:: PROBLEM ::
Scan the lines below for the word "gauge". Copy each line you find it in.

:: EXTRACTED MATERIAL ::
- - -
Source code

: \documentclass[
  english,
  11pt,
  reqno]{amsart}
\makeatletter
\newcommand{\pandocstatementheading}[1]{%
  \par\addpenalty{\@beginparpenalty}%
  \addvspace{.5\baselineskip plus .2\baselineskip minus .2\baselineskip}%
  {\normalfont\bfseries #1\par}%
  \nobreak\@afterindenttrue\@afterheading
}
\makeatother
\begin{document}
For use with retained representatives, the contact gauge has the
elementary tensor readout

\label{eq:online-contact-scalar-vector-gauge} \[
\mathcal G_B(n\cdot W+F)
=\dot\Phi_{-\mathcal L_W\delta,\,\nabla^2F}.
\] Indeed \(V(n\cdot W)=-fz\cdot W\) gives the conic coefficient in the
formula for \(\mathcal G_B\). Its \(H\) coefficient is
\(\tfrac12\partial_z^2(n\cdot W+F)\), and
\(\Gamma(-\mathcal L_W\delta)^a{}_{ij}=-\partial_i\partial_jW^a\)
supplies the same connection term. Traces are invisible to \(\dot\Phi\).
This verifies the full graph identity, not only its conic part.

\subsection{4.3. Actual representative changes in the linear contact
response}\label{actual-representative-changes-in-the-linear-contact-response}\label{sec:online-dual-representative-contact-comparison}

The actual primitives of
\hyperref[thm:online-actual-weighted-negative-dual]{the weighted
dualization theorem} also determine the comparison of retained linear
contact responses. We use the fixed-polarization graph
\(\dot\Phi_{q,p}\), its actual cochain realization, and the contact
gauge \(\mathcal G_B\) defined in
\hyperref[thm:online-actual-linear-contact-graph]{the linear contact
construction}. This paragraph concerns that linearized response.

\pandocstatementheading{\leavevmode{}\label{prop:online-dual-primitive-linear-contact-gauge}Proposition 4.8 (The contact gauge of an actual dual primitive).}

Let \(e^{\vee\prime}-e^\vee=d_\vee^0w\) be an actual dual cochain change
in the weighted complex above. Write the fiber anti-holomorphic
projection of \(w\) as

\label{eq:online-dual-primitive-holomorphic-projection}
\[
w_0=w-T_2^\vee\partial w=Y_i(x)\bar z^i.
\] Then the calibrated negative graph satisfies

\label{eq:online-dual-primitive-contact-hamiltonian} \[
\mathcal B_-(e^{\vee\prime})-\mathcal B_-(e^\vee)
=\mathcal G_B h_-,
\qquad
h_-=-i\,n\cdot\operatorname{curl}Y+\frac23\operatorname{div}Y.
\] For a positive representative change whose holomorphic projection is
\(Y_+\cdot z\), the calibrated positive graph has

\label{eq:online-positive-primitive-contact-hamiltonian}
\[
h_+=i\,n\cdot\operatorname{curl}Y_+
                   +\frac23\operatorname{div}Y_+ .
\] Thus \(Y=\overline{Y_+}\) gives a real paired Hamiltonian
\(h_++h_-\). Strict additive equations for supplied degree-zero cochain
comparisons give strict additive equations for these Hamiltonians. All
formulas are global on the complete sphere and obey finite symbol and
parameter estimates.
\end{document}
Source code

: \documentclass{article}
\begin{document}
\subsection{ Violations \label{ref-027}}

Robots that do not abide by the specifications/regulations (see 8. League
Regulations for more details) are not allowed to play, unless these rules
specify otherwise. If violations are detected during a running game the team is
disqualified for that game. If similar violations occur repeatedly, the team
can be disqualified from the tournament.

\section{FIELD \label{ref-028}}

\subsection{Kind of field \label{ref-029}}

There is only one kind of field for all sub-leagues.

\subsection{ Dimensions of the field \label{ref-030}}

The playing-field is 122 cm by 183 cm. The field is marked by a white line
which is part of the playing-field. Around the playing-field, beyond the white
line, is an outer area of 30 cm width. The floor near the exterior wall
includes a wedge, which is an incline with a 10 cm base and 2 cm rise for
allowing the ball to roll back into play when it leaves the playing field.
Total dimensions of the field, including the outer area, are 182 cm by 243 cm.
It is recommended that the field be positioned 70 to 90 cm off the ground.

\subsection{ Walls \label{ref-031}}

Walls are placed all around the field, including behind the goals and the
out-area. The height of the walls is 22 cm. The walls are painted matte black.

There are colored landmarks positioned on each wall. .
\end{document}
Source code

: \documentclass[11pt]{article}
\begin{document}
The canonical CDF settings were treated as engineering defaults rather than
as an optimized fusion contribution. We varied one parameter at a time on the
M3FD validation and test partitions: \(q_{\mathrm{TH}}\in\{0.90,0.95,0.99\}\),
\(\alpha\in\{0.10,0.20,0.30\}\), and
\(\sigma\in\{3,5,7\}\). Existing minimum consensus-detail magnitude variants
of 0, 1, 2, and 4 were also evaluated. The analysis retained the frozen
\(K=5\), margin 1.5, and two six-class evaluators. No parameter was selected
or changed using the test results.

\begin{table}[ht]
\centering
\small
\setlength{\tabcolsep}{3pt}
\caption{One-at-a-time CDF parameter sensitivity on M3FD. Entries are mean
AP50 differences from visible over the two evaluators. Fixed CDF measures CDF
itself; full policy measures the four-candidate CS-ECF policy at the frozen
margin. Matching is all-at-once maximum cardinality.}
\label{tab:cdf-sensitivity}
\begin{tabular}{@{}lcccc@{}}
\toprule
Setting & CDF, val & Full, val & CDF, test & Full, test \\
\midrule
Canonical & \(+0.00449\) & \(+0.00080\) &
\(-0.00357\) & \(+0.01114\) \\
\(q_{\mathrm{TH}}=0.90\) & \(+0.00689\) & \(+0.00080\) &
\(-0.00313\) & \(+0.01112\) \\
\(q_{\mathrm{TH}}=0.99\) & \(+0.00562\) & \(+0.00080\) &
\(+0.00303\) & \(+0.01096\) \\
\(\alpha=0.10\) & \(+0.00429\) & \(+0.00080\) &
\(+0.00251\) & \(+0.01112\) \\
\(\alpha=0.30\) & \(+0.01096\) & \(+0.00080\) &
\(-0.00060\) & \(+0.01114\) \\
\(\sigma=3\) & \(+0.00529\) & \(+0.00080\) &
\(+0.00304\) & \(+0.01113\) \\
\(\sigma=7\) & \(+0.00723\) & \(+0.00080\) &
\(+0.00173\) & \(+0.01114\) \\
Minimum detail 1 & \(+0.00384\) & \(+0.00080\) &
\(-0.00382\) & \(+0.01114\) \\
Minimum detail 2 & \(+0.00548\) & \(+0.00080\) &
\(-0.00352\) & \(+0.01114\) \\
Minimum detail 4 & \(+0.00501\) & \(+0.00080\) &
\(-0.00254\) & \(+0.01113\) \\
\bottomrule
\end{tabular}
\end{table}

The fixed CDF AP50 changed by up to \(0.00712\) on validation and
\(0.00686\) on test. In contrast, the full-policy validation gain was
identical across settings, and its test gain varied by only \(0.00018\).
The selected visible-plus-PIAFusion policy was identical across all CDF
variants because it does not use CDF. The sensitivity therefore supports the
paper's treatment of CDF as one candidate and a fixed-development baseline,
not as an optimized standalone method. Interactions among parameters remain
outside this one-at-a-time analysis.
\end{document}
- - -
:: RESPONSE TO THE EXERCISE ::
For use with retained representatives, the contact gauge has the
\label{eq:online-contact-scalar-vector-gauge} \[
gauge \(\mathcal G_B\) defined in
\pandocstatementheading{\leavevmode{}\label{prop:online-dual-primitive-linear-contact-gauge}Proposition 4.8 (The contact gauge of an actual dual primitive).}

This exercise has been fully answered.